The records below are to be reproduced exactly, with every picture left out.

━━━━━ DATASET ENTRIES

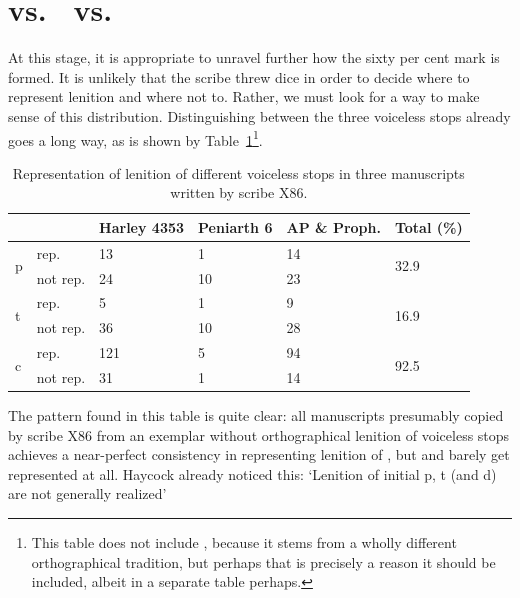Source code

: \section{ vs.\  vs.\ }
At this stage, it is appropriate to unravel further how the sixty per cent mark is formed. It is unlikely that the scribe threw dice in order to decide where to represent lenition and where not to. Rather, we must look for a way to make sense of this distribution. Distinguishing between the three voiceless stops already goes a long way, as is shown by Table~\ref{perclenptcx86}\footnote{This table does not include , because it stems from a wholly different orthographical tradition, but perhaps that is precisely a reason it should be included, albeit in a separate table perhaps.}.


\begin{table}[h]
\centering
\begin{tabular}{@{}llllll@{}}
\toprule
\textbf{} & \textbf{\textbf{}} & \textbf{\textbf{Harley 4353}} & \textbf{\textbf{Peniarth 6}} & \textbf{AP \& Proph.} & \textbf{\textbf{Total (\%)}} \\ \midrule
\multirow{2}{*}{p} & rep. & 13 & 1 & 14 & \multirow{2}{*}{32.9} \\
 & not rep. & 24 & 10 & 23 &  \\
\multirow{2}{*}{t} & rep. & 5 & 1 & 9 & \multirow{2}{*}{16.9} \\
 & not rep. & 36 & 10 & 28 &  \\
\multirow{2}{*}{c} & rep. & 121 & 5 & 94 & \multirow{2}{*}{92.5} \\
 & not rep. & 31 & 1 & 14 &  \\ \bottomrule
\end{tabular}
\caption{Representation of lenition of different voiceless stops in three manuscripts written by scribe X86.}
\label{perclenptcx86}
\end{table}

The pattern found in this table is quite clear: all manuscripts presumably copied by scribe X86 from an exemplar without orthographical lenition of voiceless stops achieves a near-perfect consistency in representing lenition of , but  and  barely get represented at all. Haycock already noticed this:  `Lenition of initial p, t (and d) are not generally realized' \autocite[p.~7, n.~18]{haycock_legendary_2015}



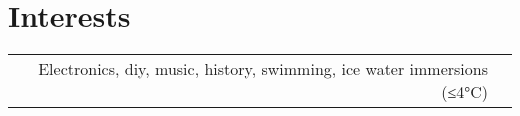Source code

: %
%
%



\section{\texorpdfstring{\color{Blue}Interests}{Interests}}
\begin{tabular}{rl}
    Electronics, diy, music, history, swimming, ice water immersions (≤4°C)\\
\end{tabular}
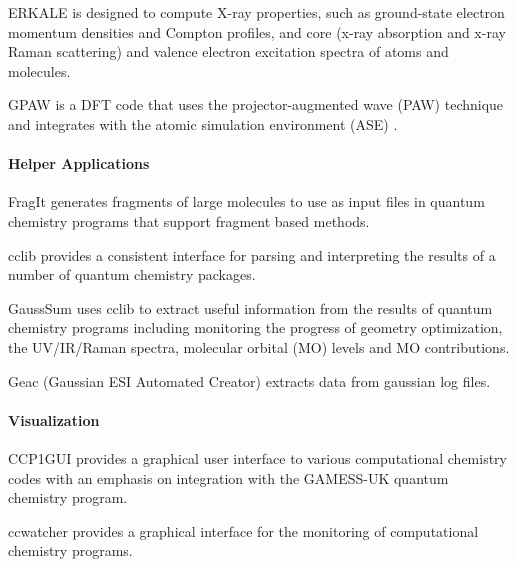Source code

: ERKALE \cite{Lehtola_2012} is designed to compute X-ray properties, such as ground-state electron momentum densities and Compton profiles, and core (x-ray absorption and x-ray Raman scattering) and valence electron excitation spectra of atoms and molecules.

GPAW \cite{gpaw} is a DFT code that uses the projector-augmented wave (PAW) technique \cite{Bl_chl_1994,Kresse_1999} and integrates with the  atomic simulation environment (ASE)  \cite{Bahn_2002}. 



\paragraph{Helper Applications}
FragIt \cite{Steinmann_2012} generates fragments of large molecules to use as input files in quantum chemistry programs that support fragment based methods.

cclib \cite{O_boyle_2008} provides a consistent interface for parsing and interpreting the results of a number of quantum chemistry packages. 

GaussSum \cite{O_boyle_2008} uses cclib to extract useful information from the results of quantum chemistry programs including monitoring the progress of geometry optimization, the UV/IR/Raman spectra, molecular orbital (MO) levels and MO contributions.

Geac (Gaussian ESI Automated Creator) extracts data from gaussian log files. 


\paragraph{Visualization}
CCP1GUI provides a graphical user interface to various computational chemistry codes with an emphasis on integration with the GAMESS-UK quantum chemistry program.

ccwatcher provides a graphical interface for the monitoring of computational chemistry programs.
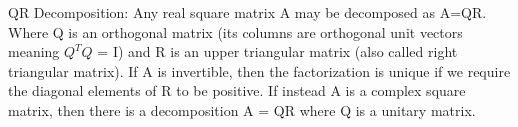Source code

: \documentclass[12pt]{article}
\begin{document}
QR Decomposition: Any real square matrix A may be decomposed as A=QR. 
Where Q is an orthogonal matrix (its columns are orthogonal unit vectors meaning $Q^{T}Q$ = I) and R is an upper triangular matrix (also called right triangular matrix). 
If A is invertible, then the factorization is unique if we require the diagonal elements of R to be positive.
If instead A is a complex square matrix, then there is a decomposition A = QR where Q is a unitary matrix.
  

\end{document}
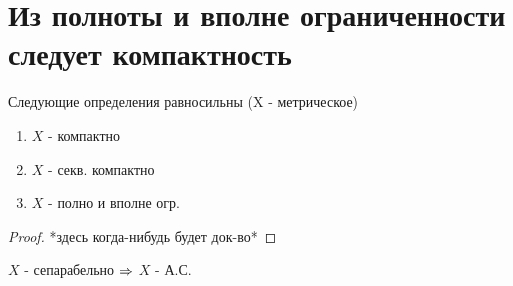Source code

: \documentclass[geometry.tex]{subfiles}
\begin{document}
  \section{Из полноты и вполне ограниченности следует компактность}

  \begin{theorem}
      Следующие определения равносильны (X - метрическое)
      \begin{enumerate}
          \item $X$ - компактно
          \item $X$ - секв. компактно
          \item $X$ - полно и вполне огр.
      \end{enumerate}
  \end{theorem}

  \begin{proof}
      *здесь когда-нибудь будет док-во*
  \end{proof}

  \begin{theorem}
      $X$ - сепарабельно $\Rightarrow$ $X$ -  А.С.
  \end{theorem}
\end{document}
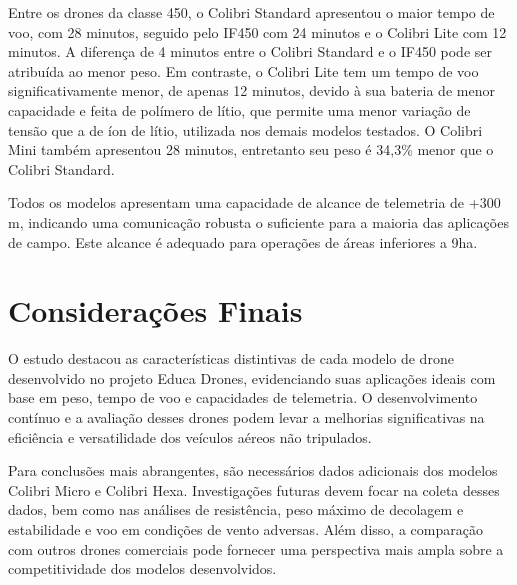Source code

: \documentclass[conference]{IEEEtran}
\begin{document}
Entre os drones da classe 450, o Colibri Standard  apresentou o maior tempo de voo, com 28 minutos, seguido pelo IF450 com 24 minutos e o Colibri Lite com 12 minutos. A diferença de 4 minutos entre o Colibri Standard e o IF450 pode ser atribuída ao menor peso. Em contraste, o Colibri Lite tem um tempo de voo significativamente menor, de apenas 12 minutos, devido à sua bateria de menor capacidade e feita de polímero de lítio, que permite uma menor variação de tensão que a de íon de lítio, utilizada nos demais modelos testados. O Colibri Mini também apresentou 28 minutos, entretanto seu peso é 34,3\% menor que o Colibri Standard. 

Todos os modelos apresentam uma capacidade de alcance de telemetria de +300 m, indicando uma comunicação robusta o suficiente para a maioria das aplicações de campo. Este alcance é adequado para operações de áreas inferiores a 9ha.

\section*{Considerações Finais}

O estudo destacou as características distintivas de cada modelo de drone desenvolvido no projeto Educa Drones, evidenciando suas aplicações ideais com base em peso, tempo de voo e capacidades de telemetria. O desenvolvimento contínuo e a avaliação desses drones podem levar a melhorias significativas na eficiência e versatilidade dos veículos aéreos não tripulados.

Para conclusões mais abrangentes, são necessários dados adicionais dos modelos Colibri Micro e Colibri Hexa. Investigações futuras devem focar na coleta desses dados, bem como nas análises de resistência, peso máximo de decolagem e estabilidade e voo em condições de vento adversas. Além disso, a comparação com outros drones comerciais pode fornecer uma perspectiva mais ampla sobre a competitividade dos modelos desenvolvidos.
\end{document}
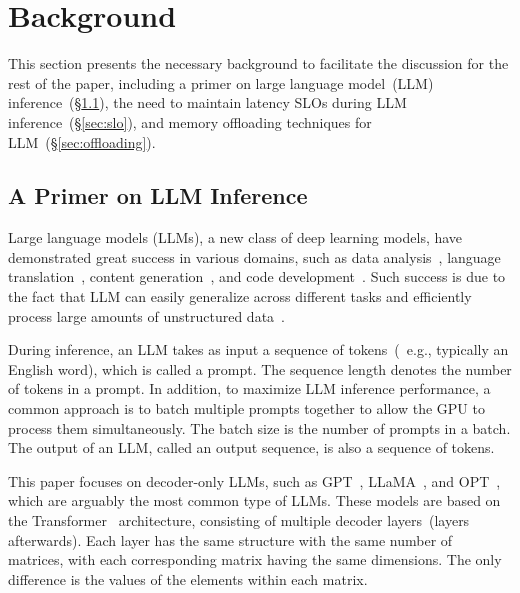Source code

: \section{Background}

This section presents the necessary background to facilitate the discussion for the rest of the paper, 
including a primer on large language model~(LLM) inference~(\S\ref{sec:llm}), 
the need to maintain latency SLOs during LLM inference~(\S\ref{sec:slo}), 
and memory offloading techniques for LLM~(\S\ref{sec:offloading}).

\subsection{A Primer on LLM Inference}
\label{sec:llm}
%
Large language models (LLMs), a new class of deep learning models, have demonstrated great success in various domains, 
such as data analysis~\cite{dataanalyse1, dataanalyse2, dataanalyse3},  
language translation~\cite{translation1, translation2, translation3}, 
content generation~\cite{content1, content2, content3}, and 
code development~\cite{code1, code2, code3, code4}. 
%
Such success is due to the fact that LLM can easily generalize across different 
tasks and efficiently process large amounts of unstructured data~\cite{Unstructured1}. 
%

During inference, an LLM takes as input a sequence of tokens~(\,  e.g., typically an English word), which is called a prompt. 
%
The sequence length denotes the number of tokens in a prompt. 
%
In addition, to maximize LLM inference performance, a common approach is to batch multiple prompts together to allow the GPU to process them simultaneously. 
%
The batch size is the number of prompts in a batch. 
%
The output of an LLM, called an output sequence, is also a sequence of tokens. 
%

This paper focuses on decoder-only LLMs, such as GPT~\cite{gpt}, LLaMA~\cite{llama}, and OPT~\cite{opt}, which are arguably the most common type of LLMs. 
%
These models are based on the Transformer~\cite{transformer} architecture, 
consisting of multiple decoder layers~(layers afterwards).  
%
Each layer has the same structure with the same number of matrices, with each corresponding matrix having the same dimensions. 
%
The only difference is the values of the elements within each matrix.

━━━━━━━━━━

▶ _WRITTEN ANSWER_
Source code

: \section{ vs.\  vs.\ }
At this stage, it is appropriate to unravel further how the sixty per cent mark is formed. It is unlikely that the scribe threw dice in order to decide where to represent lenition and where not to. Rather, we must look for a way to make sense of this distribution. Distinguishing between the three voiceless stops already goes a long way, as is shown by Table~\ref{perclenptcx86}\footnote{This table does not include , because it stems from a wholly different orthographical tradition, but perhaps that is precisely a reason it should be included, albeit in a separate table perhaps.}.


\begin{table}[h]
\centering
\begin{tabular}{@{}llllll@{}}
\toprule
\textbf{} & \textbf{\textbf{}} & \textbf{\textbf{Harley 4353}} & \textbf{\textbf{Peniarth 6}} & \textbf{AP \& Proph.} & \textbf{\textbf{Total (\%)}} \\ \midrule
\multirow{2}{*}{p} & rep. & 13 & 1 & 14 & \multirow{2}{*}{32.9} \\
 & not rep. & 24 & 10 & 23 &  \\
\multirow{2}{*}{t} & rep. & 5 & 1 & 9 & \multirow{2}{*}{16.9} \\
 & not rep. & 36 & 10 & 28 &  \\
\multirow{2}{*}{c} & rep. & 121 & 5 & 94 & \multirow{2}{*}{92.5} \\
 & not rep. & 31 & 1 & 14 &  \\ \bottomrule
\end{tabular}
\caption{Representation of lenition of different voiceless stops in three manuscripts written by scribe X86.}
\label{perclenptcx86}
\end{table}

The pattern found in this table is quite clear: all manuscripts presumably copied by scribe X86 from an exemplar without orthographical lenition of voiceless stops achieves a near-perfect consistency in representing lenition of , but  and  barely get represented at all. Haycock already noticed this:  `Lenition of initial p, t (and d) are not generally realized' \autocite[p.~7, n.~18]{haycock_legendary_2015}



Source code

: %
%
%



\section{\texorpdfstring{\color{Blue}Interests}{Interests}}
\begin{tabular}{rl}
    Electronics, diy, music, history, swimming, ice water immersions (≤4°C)\\
\end{tabular}
Source code

: ERKALE \cite{Lehtola_2012} is designed to compute X-ray properties, such as ground-state electron momentum densities and Compton profiles, and core (x-ray absorption and x-ray Raman scattering) and valence electron excitation spectra of atoms and molecules.

GPAW \cite{gpaw} is a DFT code that uses the projector-augmented wave (PAW) technique \cite{Bl_chl_1994,Kresse_1999} and integrates with the  atomic simulation environment (ASE)  \cite{Bahn_2002}. 



\paragraph{Helper Applications}
FragIt \cite{Steinmann_2012} generates fragments of large molecules to use as input files in quantum chemistry programs that support fragment based methods.

cclib \cite{O_boyle_2008} provides a consistent interface for parsing and interpreting the results of a number of quantum chemistry packages. 

GaussSum \cite{O_boyle_2008} uses cclib to extract useful information from the results of quantum chemistry programs including monitoring the progress of geometry optimization, the UV/IR/Raman spectra, molecular orbital (MO) levels and MO contributions.

Geac (Gaussian ESI Automated Creator) extracts data from gaussian log files. 


\paragraph{Visualization}
CCP1GUI provides a graphical user interface to various computational chemistry codes with an emphasis on integration with the GAMESS-UK quantum chemistry program.

ccwatcher provides a graphical interface for the monitoring of computational chemistry programs.
Source code

: \documentclass[12pt]{article}
\begin{document}
QR Decomposition: Any real square matrix A may be decomposed as A=QR. 
Where Q is an orthogonal matrix (its columns are orthogonal unit vectors meaning $Q^{T}Q$ = I) and R is an upper triangular matrix (also called right triangular matrix). 
If A is invertible, then the factorization is unique if we require the diagonal elements of R to be positive.
If instead A is a complex square matrix, then there is a decomposition A = QR where Q is a unitary matrix.
  

\end{document}
Source code

: \documentclass[geometry.tex]{subfiles}
\begin{document}
  \section{Из полноты и вполне ограниченности следует компактность}

  \begin{theorem}
      Следующие определения равносильны (X - метрическое)
      \begin{enumerate}
          \item $X$ - компактно
          \item $X$ - секв. компактно
          \item $X$ - полно и вполне огр.
      \end{enumerate}
  \end{theorem}

  \begin{proof}
      *здесь когда-нибудь будет док-во*
  \end{proof}

  \begin{theorem}
      $X$ - сепарабельно $\Rightarrow$ $X$ -  А.С.
  \end{theorem}
\end{document}
Source code

: \documentclass[conference]{IEEEtran}
\begin{document}
Entre os drones da classe 450, o Colibri Standard  apresentou o maior tempo de voo, com 28 minutos, seguido pelo IF450 com 24 minutos e o Colibri Lite com 12 minutos. A diferença de 4 minutos entre o Colibri Standard e o IF450 pode ser atribuída ao menor peso. Em contraste, o Colibri Lite tem um tempo de voo significativamente menor, de apenas 12 minutos, devido à sua bateria de menor capacidade e feita de polímero de lítio, que permite uma menor variação de tensão que a de íon de lítio, utilizada nos demais modelos testados. O Colibri Mini também apresentou 28 minutos, entretanto seu peso é 34,3\% menor que o Colibri Standard. 

Todos os modelos apresentam uma capacidade de alcance de telemetria de +300 m, indicando uma comunicação robusta o suficiente para a maioria das aplicações de campo. Este alcance é adequado para operações de áreas inferiores a 9ha.

\section*{Considerações Finais}

O estudo destacou as características distintivas de cada modelo de drone desenvolvido no projeto Educa Drones, evidenciando suas aplicações ideais com base em peso, tempo de voo e capacidades de telemetria. O desenvolvimento contínuo e a avaliação desses drones podem levar a melhorias significativas na eficiência e versatilidade dos veículos aéreos não tripulados.

Para conclusões mais abrangentes, são necessários dados adicionais dos modelos Colibri Micro e Colibri Hexa. Investigações futuras devem focar na coleta desses dados, bem como nas análises de resistência, peso máximo de decolagem e estabilidade e voo em condições de vento adversas. Além disso, a comparação com outros drones comerciais pode fornecer uma perspectiva mais ampla sobre a competitividade dos modelos desenvolvidos.
\end{document}
Source code

: \section{Background}

This section presents the necessary background to facilitate the discussion for the rest of the paper, 
including a primer on large language model~(LLM) inference~(\S\ref{sec:llm}), 
the need to maintain latency SLOs during LLM inference~(\S\ref{sec:slo}), 
and memory offloading techniques for LLM~(\S\ref{sec:offloading}).

\subsection{A Primer on LLM Inference}
\label{sec:llm}
%
Large language models (LLMs), a new class of deep learning models, have demonstrated great success in various domains, 
such as data analysis~\cite{dataanalyse1, dataanalyse2, dataanalyse3},  
language translation~\cite{translation1, translation2, translation3}, 
content generation~\cite{content1, content2, content3}, and 
code development~\cite{code1, code2, code3, code4}. 
%
Such success is due to the fact that LLM can easily generalize across different 
tasks and efficiently process large amounts of unstructured data~\cite{Unstructured1}. 
%

During inference, an LLM takes as input a sequence of tokens~(\,  e.g., typically an English word), which is called a prompt. 
%
The sequence length denotes the number of tokens in a prompt. 
%
In addition, to maximize LLM inference performance, a common approach is to batch multiple prompts together to allow the GPU to process them simultaneously. 
%
The batch size is the number of prompts in a batch. 
%
The output of an LLM, called an output sequence, is also a sequence of tokens. 
%

This paper focuses on decoder-only LLMs, such as GPT~\cite{gpt}, LLaMA~\cite{llama}, and OPT~\cite{opt}, which are arguably the most common type of LLMs. 
%
These models are based on the Transformer~\cite{transformer} architecture, 
consisting of multiple decoder layers~(layers afterwards).  
%
Each layer has the same structure with the same number of matrices, with each corresponding matrix having the same dimensions. 
%
The only difference is the values of the elements within each matrix.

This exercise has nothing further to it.